Postgres generated columns

Docs

  • https://www.postgresql.org/docs/current/ddl-generated-columns.html

Vis à vis Mathesar

  • To build Mathesar formulas, we could leverage Postgres generated columns, but I’m not sure we should.

  • From our perspective: a proper implementation seems challenging but still surmountable. The hardest parts would appear to be:

    • Providing graceful support for updating formula definitions while also preserving oid-attnum references to the column (e.g. in data explorer and other metadata). (See “Updating a formula” below.)
    • Security concerns:
      • It’s not like we can just escape user input for this like we normally would. How do we guard against SQL injection? It seems like we’d need a library which can parse the user input as a Postgres SQL expression to validate it. I imagine most libraries will be tailored towards parsing queries (not expressions), so we might need to employ a hack like using a query parser to parse and validate f"SELECT {expr};"
      • Do any valid expressions exist which might pose additional security concerns? For example, is it possible for a user to enter an expression which takes too much time to compute? That could be a denial-of-service concern for a Mathesar SaaS provider. One such expression might be a RegEx comparison. Postgres says:

        While most regular-expression searches can be executed very quickly, regular expressions can be contrived that take arbitrary amounts of time and memory to process. Be wary of accepting regular-expression search patterns from hostile sources. If you must do so, it is advisable to impose a statement timeout.

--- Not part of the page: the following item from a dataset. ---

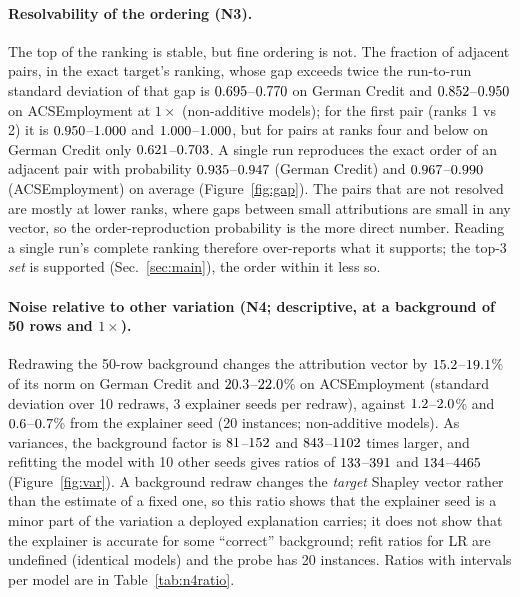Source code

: \paragraph{Resolvability of the ordering (N3).} The top of the ranking is stable, but fine ordering is not. The fraction of adjacent pairs, in the exact target's ranking, whose gap exceeds twice the run-to-run standard deviation of that gap is $\nGerPairsResMin$--$\nGerPairsResMax$ on German Credit and $\nAcsPairsResMin$--$\nAcsPairsResMax$ on ACSEmployment at $1\times$ (non-additive models); for the first pair (ranks 1 vs 2) it is $\nGerTopPairResMin$--$\nGerTopPairResMax$ and $\nAcsTopPairResMin$--$\nAcsTopPairResMax$, but for pairs at ranks four and below on German Credit only $\nGerLowPairsResMin$--$\nGerLowPairsResMax$. A single run reproduces the exact order of an adjacent pair with probability $\nGerPOrderMin$--$\nGerPOrderMax$ (German Credit) and $\nAcsPOrderMin$--$\nAcsPOrderMax$ (ACSEmployment) on average (Figure~\ref{fig:gap}). The pairs that are not resolved are mostly at lower ranks, where gaps between small attributions are small in any vector, so the order-reproduction probability is the more direct number. Reading a single run's complete ranking therefore over-reports what it supports; the top-3 \emph{set} is supported (Sec.~\ref{sec:main}), the order within it less so.

\paragraph{Noise relative to other variation (N4; descriptive, at a background of 50 rows and $1\times$).} Redrawing the 50-row background changes the attribution vector by $\nGerBgRelSdFacMin$--$\nGerBgRelSdFacMax$\% of its norm on German Credit and $\nAcsBgRelSdFacMin$--$\nAcsBgRelSdFacMax$\% on ACSEmployment (standard deviation over 10 redraws, 3 explainer seeds per redraw), against $\nGerBgRelSdExpMin$--$\nGerBgRelSdExpMax$\% and $\nAcsBgRelSdExpMin$--$\nAcsBgRelSdExpMax$\% from the explainer seed (20 instances; non-additive models). As variances, the background factor is $\nGerBgRatioMin$--$\nGerBgRatioMax$ and $\nAcsBgRatioMin$--$\nAcsBgRatioMax$ times larger, and refitting the model with 10 other seeds gives ratios of $\nGerRefitRatioMin$--$\nGerRefitRatioMax$ and $\nAcsRefitRatioMin$--$\nAcsRefitRatioMax$ (Figure~\ref{fig:var}). A background redraw changes the \emph{target} Shapley vector rather than the estimate of a fixed one, so this ratio shows that the explainer seed is a minor part of the variation a deployed explanation carries; it does not show that the explainer is accurate for some ``correct'' background; refit ratios for LR are undefined (identical models) and the probe has 20 instances. Ratios with intervals per model are in Table~\ref{tab:n4ratio}.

  • From a user’s perspective:

    • The lack of composition seems like it might be a deal-breaker, especially given that our competitors support it. I don’t see any ways around it.

      As a potential next step, it might be interesting to explore the possibility of using triggers instead of generated columns. I can imagine it being a whole lot more work, but maybe giving us the capability of supporting composition.

    • Our competitors support relative time in formulas. This would also be a strike against Mathesar if we use generated columns for formulas. I can imagine a future version of the Data Explorer that would allow users to perform such computations though, so it might not be a deal-breaker from a product design standpoint.

    • Frequent formula definition updates could lead the user to bump into the 1600 column limit described below. My guess is that this would be quite rare though.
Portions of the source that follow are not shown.